Sociedade civil de caxemira em conluio com separatistas: agências

Uma grande parte dos membros da sociedade civil em Caxemira, incluindo professores, escritores freelancer, pessoas politicamente expostas (PEP) e jornalistas, ficou sob o radar das agências de inteligência por seu suposto papel na instigação e propagação da causa dos separatistas de caxemira no Vale.

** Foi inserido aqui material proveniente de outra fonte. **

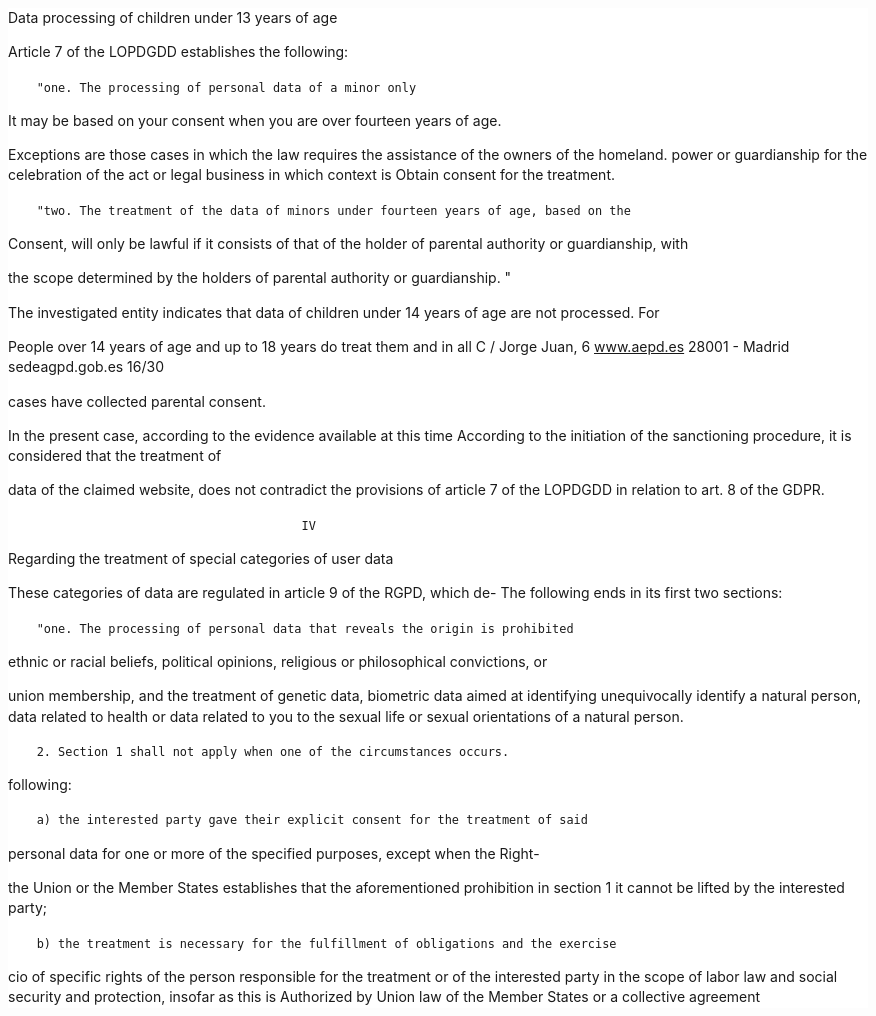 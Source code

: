 Data processing of children under 13 years of age

Article 7 of the LOPDGDD establishes the following:

        "one. The processing of personal data of a minor only
It may be based on your consent when you are over fourteen years of age.

Exceptions are those cases in which the law requires the assistance of the owners of the homeland.
power or guardianship for the celebration of the act or legal business in which context is
Obtain consent for the treatment.

        "two. The treatment of the data of minors under fourteen years of age, based on the
Consent, will only be lawful if it consists of that of the holder of parental authority or guardianship, with

the scope determined by the holders of parental authority or guardianship. "

The investigated entity indicates that data of children under 14 years of age are not processed. For

People over 14 years of age and up to 18 years do treat them and in all
C / Jorge Juan, 6 www.aepd.es
28001 - Madrid sedeagpd.gob.es 16/30

cases have collected parental consent.

In the present case, according to the evidence available at this time
According to the initiation of the sanctioning procedure, it is considered that the treatment of

data of the claimed website, does not contradict the provisions of article 7
of the LOPDGDD in relation to art. 8 of the GDPR.

                                             IV

Regarding the treatment of special categories of user data

These categories of data are regulated in article 9 of the RGPD, which de-
The following ends in its first two sections:

        "one. The processing of personal data that reveals the origin is prohibited
ethnic or racial beliefs, political opinions, religious or philosophical convictions, or

union membership, and the treatment of genetic data, biometric data aimed at identifying
unequivocally identify a natural person, data related to health or data related to
you to the sexual life or sexual orientations of a natural person.

        2. Section 1 shall not apply when one of the circumstances occurs.
following:

        a) the interested party gave their explicit consent for the treatment of said
personal data for one or more of the specified purposes, except when the Right-

the Union or the Member States establishes that the aforementioned prohibition
in section 1 it cannot be lifted by the interested party;

        b) the treatment is necessary for the fulfillment of obligations and the exercise

cio of specific rights of the person responsible for the treatment or of the interested party in the
scope of labor law and social security and protection, insofar as this is
Authorized by Union law of the Member States or a collective agreement
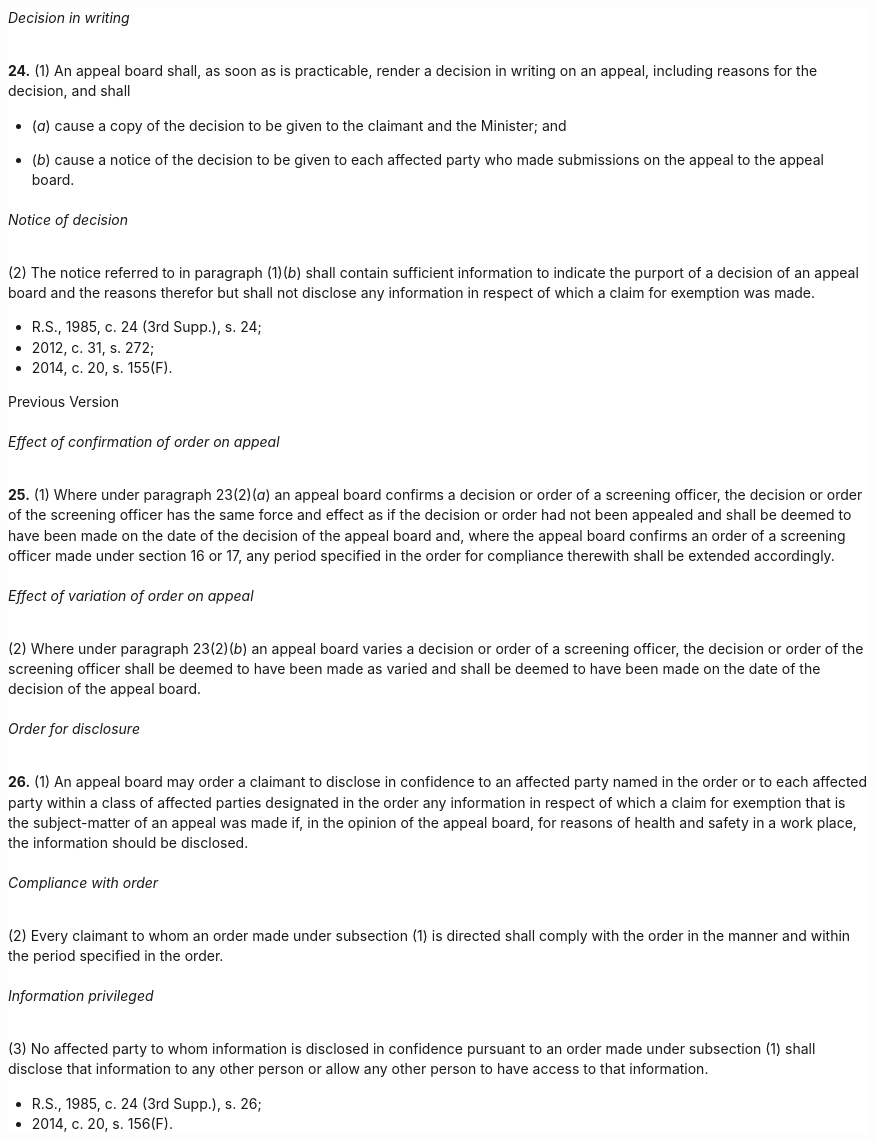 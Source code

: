 ###### Decision in writing

**24.** (1) An appeal board shall, as soon as is practicable, render a decision in writing on an appeal, including reasons for the decision, and shall

  * (_a_) cause a copy of the decision to be given to the claimant and the Minister; and

  * (_b_) cause a notice of the decision to be given to each affected party who made submissions on the appeal to the appeal board.

###### Notice of decision

(2) The notice referred to in paragraph (1)(_b_) shall contain sufficient information to indicate the purport of a decision of an appeal board and the reasons therefor but shall not disclose any information in respect of which a claim for exemption was made.

  * R.S., 1985, c. 24 (3rd Supp.), s. 24;
  * 2012, c. 31, s. 272;
  * 2014, c. 20, s. 155(F).

Previous Version

###### Effect of confirmation of order on appeal

**25.** (1) Where under paragraph 23(2)(_a_) an appeal board confirms a decision or order of a screening officer, the decision or order of the screening officer has the same force and effect as if the decision or order had not been appealed and shall be deemed to have been made on the date of the decision of the appeal board and, where the appeal board confirms an order of a screening officer made under section 16 or 17, any period specified in the order for compliance therewith shall be extended accordingly.

###### Effect of variation of order on appeal

(2) Where under paragraph 23(2)(_b_) an appeal board varies a decision or order of a screening officer, the decision or order of the screening officer shall be deemed to have been made as varied and shall be deemed to have been made on the date of the decision of the appeal board.

###### Order for disclosure

**26.** (1) An appeal board may order a claimant to disclose in confidence to an affected party named in the order or to each affected party within a class of affected parties designated in the order any information in respect of which a claim for exemption that is the subject-matter of an appeal was made if, in the opinion of the appeal board, for reasons of health and safety in a work place, the information should be disclosed.

###### Compliance with order

(2) Every claimant to whom an order made under subsection (1) is directed shall comply with the order in the manner and within the period specified in the order.

###### Information privileged

(3) No affected party to whom information is disclosed in confidence pursuant to an order made under subsection (1) shall disclose that information to any other person or allow any other person to have access to that information.

  * R.S., 1985, c. 24 (3rd Supp.), s. 26;
  * 2014, c. 20, s. 156(F).
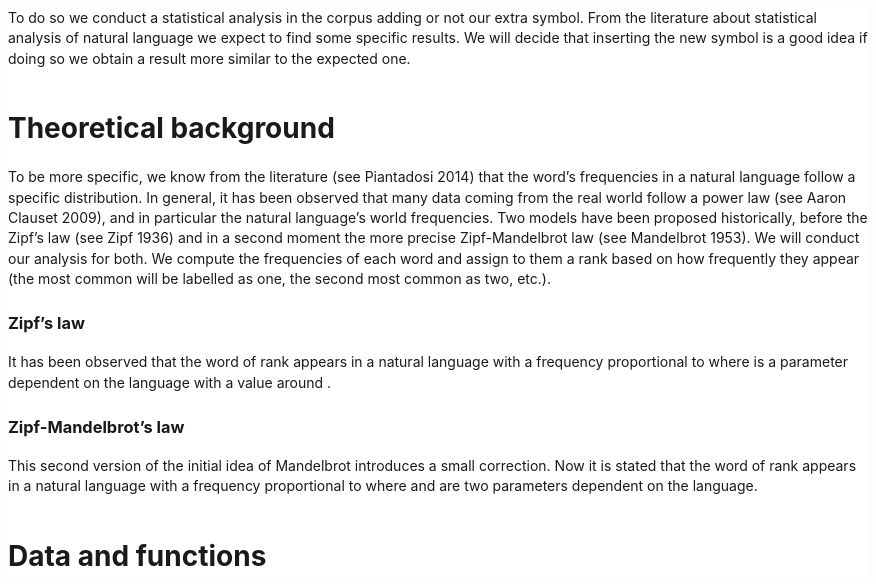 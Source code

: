 To do so we conduct a statistical analysis in the corpus adding or not
our extra symbol. From the literature about statistical analysis of
natural language we expect to find some specific results. We will decide
that inserting the new symbol is a good idea if doing so we obtain a
result more similar to the expected one.

# Theoretical background

To be more specific, we know from the literature (see Piantadosi 2014)
that the word’s frequencies in a natural language follow a specific
distribution. In general, it has been observed that many data coming
from the real world follow a power law (see Aaron Clauset 2009), and in
particular the natural language’s world frequencies. Two models have
been proposed historically, before the Zipf’s law (see Zipf 1936) and in
a second moment the more precise Zipf-Mandelbrot law (see Mandelbrot
1953). We will conduct our analysis for both. We compute the frequencies
of each word and assign to them a rank based on how frequently they
appear (the most common will be labelled as one, the second most common
as two, etc.).

### Zipf’s law

It has been observed that the word of rank
![r](https://latex.codecogs.com/png.latex?r "r") appears in a natural
language with a frequency proportional to
![\\frac{1}{r^\\alpha}](https://latex.codecogs.com/png.latex?%5Cfrac%7B1%7D%7Br%5E%5Calpha%7D
"\\frac{1}{r^\\alpha}") where
![\\alpha](https://latex.codecogs.com/png.latex?%5Calpha "\\alpha") is a
parameter dependent on the language with a value around
![1](https://latex.codecogs.com/png.latex?1 "1").

### Zipf-Mandelbrot’s law

This second version of the initial idea of Mandelbrot introduces a small
correction. Now it is stated that the word of rank
![r](https://latex.codecogs.com/png.latex?r "r") appears in a natural
language with a frequency proportional to
![\\frac{1}{(r+\\beta)^\\alpha}](https://latex.codecogs.com/png.latex?%5Cfrac%7B1%7D%7B%28r%2B%5Cbeta%29%5E%5Calpha%7D
"\\frac{1}{(r+\\beta)^\\alpha}") where
![\\alpha](https://latex.codecogs.com/png.latex?%5Calpha "\\alpha") and
![\\beta](https://latex.codecogs.com/png.latex?%5Cbeta "\\beta") are two
parameters dependent on the language.

# Data and functions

Fontes de dentro do estabelecimento de segurança disse que o papel desses “overground trabalhadores” é a realização de um “soft-guerra” contra o governo Indiano e abraçar a causa da Caxemira, as forças separatistas apoiados pelo Paquistão, por criticar as políticas do governo e a sua renovado impulso na realização de “fatal” greves contra os grupos terroristas.

“Identificamos jornalistas e professores que estão sediados no vale e têm acesso direto aos líderes separatistas e seus chefes sentados do outro lado da fronteira. Eles comunicam regularmente entre si durante o qual são discutidas estratégias sobre como pintar o Exército indiano como uma “força ocupacional” e destacar as suas “atrocidades” e a narração de que toda a caxemira quer a liberdade da Índia. Para muitos, é por uma contrapartida financeira, enquanto alguns deles estão fazendo isso por uma “justa causa”, disse um alto funcionário familiarizado com a evolução.

Fontes oficiais disseram que o governo tinha dado luz verde para as agências de segurança para tomar “ação legítima” contra os cidadãos indianos que estavam trabalhando para o Paquistão, incluindo chamá-los formalmente para interrogatório. De acordo com as informações geradas pela polícia local e Agências de inteligência, alguns repórteres estavam recebendo remunerações regulares dos separatistas.

Os “trabalhadores do solo” realizam uma “guerra suave” contra o governo indiano e defendem a causa dos separatistas.

De acordo com os funcionários, os formuladores de políticas decidiram resolver o “problema de caxemira” de uma vez por todas até 2018-19, para o qual eles estão prontos para ir além das políticas convencionais que têm sido seguidas até agora.

“Esses jornalistas e acadêmicos são principalmente ativos no vale e trabalham para a mídia inglesa e Hindi, incluindo o canal de notícias, e estão ensinando em instituições financiadas pelo governo. A ideia por detrás de lhes dizer que estão no nosso radar é dissuadi-los de prestar um mau serviço tão maciço à sua nação. É uma espécie de guerra suave que estão a levar a cabo contra as agências e a apoiar os terroristas que estão a ficar cada vez mais beligerantes a cada dia que passa. Em Caxemira, apenas uma pequena parte é “perturbada”, mas a imagem que eles dão através de seus escritos é como se todo o Vale está procurando separação. As mesmas pessoas calam-se quando se trata de se manifestarem contra a forma como o Paquistão está a enviar terroristas para a Índia ou como está a transformar os jovens caxemires em carne para canhão na prossecução do seu objectivo. Assim como alguns desses jovens Kashmiris, esses intelectuais também estão se permitindo ser mal utilizados por uma razão ou outra”, acrescentou o oficial.